+++ Record excerpts

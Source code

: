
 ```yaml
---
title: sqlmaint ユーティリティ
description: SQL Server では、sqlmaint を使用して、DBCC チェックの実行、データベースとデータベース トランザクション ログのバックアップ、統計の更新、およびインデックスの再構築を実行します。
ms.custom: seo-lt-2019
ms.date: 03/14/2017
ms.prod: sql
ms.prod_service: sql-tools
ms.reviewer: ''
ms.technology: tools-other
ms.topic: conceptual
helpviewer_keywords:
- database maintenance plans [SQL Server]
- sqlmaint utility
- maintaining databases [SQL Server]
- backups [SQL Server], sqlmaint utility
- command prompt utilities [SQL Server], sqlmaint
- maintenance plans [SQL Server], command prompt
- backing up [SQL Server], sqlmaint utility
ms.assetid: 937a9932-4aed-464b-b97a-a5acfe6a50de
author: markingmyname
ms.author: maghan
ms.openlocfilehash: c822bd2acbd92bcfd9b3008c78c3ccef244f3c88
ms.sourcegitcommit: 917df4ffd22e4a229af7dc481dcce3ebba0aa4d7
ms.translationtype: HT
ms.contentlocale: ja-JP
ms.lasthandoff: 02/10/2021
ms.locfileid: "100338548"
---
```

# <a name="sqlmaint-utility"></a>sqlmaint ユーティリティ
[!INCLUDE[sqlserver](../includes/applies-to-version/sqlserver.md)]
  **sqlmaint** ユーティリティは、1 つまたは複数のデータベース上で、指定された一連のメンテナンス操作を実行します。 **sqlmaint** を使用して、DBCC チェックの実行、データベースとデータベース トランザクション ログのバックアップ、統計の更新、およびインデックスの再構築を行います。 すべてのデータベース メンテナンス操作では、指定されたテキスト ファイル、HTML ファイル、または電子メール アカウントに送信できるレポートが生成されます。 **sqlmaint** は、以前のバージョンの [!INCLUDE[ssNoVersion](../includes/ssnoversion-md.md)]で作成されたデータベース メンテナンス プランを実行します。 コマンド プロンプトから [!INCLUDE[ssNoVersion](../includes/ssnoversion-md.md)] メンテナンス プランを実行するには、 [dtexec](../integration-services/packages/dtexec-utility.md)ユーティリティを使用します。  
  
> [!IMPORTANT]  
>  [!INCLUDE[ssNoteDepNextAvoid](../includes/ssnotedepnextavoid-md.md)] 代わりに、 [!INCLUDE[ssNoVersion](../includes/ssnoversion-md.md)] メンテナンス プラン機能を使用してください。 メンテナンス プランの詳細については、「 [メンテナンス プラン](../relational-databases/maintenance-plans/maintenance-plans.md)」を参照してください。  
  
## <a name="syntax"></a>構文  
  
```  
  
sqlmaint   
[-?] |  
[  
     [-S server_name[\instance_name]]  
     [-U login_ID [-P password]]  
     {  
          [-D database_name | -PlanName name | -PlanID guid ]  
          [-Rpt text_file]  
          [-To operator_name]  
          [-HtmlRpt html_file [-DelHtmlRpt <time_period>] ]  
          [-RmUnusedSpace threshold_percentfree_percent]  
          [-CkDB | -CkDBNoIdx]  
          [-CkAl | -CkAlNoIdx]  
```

++++++

= Task objective =
All lines above with "prompt" in them should be returned.

= Answer to this problem =
- command prompt utilities [SQL Server], sqlmaint
- maintenance plans [SQL Server], command prompt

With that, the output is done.